§ Source material:
--------
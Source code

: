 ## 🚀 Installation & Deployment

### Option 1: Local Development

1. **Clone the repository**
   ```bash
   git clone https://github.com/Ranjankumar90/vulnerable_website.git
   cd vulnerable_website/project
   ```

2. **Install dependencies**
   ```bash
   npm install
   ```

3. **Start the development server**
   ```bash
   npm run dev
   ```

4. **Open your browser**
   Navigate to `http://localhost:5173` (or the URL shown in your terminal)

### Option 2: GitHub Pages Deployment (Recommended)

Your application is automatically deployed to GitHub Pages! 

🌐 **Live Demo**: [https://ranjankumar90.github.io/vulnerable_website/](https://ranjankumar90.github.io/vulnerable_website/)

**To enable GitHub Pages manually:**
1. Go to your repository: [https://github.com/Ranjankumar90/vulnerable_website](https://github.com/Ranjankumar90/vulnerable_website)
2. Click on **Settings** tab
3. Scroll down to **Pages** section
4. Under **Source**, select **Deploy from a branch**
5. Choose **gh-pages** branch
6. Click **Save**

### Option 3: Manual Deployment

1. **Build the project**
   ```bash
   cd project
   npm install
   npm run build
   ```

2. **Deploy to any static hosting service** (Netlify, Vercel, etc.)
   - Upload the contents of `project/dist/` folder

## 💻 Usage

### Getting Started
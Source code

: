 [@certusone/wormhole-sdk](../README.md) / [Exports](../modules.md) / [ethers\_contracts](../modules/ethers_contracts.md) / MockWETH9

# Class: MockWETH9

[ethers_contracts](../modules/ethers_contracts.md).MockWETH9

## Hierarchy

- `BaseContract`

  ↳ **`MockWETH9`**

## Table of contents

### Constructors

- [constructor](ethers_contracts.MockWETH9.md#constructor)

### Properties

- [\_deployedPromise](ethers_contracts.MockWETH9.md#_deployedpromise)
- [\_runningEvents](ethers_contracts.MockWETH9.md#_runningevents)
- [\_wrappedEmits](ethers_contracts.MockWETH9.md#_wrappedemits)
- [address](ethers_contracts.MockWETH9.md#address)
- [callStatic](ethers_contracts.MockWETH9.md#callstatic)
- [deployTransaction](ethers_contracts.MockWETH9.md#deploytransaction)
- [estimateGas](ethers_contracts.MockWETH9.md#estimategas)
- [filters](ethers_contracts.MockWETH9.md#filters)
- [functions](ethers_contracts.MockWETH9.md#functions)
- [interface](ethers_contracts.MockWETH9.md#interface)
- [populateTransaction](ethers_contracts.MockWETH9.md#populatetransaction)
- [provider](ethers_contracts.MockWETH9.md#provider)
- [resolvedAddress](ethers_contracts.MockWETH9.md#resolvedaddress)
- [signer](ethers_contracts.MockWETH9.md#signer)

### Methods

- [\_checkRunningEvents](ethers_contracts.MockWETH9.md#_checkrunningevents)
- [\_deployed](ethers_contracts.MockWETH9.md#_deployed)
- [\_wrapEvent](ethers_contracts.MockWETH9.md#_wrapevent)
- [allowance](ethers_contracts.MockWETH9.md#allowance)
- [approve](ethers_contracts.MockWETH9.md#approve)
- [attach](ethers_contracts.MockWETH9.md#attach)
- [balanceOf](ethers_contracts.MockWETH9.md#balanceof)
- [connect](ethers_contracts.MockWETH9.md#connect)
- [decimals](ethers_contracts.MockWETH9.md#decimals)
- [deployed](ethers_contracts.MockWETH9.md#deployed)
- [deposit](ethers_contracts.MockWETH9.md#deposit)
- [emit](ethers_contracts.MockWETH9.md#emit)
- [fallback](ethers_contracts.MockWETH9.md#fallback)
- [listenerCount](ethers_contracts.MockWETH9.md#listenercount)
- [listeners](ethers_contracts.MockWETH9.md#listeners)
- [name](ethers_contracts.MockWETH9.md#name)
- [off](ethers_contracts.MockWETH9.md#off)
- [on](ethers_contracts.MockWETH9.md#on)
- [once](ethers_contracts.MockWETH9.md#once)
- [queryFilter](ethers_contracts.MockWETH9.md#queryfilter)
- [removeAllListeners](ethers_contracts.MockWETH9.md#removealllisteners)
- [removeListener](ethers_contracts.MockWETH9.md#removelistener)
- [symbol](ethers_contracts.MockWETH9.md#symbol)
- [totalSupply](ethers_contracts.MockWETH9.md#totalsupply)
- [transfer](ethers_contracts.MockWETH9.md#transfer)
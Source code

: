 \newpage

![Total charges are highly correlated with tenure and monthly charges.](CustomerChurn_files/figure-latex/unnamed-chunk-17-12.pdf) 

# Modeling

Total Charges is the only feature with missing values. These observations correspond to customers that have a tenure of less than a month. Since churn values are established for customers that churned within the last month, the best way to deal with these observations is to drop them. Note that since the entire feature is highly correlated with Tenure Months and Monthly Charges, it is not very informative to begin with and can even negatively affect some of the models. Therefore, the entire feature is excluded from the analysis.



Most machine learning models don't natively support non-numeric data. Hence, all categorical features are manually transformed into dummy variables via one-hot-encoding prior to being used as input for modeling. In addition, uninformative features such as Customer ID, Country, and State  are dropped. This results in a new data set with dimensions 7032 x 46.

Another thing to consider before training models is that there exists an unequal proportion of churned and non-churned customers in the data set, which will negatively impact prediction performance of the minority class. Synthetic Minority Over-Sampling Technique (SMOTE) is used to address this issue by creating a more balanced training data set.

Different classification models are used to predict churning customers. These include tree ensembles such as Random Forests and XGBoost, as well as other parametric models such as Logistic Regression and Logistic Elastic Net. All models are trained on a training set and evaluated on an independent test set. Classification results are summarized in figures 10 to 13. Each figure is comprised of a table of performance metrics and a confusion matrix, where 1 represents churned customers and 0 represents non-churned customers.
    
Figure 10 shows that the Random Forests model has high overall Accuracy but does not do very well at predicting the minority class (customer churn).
--------
§ Exercise: Every line from the start of the material above through the line that contains "4. **Open your browser**" must be written out exactly, with both ends included.

§ Task answer:
Source code

: ## 🚀 Installation & Deployment

### Option 1: Local Development

1. **Clone the repository**
   ```bash
   git clone https://github.com/Ranjankumar90/vulnerable_website.git
   cd vulnerable_website/project
   ```

2. **Install dependencies**
   ```bash
   npm install
   ```

3. **Start the development server**
   ```bash
   npm run dev
   ```

4. **Open your browser**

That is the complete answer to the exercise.